## TASK STATEMENT
From the records below, extract only the lines running from the line with "# Operators" to the line with "## Conditional Operators", both lines included, reproducing them exactly.

## DATA UNDER STUDY
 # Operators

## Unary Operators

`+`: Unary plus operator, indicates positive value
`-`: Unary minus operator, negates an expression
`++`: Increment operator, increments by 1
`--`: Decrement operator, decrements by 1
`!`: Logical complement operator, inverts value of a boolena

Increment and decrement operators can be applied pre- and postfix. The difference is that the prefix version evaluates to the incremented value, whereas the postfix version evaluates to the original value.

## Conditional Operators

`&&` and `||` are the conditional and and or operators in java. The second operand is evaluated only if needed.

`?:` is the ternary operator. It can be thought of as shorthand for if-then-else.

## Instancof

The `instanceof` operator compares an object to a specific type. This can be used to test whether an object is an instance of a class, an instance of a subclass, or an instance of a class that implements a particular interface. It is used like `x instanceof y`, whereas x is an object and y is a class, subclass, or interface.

* * *

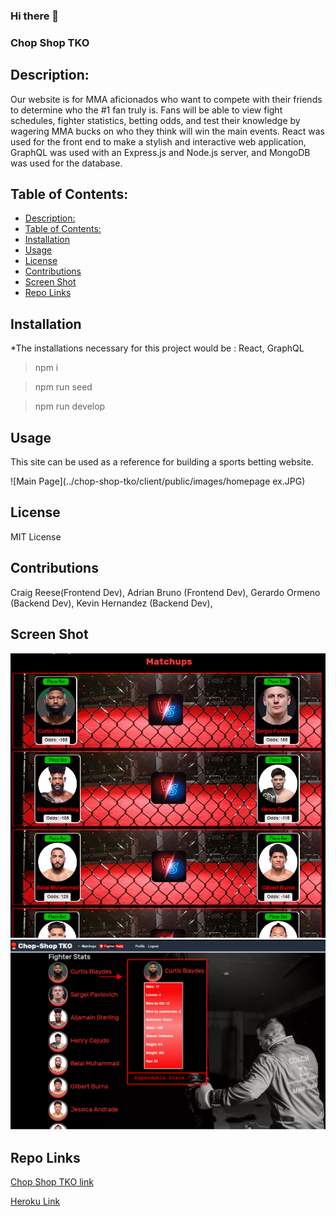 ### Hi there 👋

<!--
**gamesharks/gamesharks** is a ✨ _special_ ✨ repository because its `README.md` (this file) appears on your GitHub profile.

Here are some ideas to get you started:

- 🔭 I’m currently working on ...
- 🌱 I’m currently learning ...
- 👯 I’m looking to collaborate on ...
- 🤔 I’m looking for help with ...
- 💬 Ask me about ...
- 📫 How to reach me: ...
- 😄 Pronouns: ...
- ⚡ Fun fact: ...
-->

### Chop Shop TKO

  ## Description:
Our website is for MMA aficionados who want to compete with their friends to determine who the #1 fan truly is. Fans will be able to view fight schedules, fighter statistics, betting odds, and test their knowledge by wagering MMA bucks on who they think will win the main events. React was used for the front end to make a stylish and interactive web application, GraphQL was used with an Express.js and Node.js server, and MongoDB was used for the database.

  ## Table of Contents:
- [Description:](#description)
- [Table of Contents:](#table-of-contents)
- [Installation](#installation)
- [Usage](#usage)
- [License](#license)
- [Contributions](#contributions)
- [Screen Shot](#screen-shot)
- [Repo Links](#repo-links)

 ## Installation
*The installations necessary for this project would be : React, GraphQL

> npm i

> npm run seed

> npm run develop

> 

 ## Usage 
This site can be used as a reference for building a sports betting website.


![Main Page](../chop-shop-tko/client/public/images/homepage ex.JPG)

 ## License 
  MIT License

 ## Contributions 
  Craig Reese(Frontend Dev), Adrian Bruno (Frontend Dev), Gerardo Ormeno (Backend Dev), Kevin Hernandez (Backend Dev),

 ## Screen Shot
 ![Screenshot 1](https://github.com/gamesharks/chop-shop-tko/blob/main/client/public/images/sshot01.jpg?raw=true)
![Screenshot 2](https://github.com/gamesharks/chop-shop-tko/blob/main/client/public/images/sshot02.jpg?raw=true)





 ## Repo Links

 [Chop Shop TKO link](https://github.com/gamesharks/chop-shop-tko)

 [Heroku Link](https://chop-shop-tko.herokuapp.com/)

==

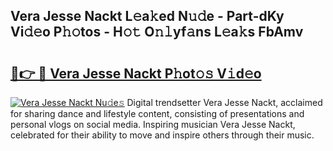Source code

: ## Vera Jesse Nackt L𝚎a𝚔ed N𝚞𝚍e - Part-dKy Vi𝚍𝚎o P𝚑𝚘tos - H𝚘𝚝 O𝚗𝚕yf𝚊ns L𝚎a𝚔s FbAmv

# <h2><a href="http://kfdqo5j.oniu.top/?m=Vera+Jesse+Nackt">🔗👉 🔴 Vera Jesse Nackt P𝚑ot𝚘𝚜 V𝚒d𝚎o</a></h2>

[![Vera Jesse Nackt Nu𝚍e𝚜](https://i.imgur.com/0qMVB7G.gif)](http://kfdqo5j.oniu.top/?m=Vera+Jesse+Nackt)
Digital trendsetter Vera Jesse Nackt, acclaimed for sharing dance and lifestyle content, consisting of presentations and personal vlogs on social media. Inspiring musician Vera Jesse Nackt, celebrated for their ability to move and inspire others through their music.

## SOLUTION BELOW
 # Operators

## Unary Operators

`+`: Unary plus operator, indicates positive value
`-`: Unary minus operator, negates an expression
`++`: Increment operator, increments by 1
`--`: Decrement operator, decrements by 1
`!`: Logical complement operator, inverts value of a boolena

Increment and decrement operators can be applied pre- and postfix. The difference is that the prefix version evaluates to the incremented value, whereas the postfix version evaluates to the original value.

## Conditional Operators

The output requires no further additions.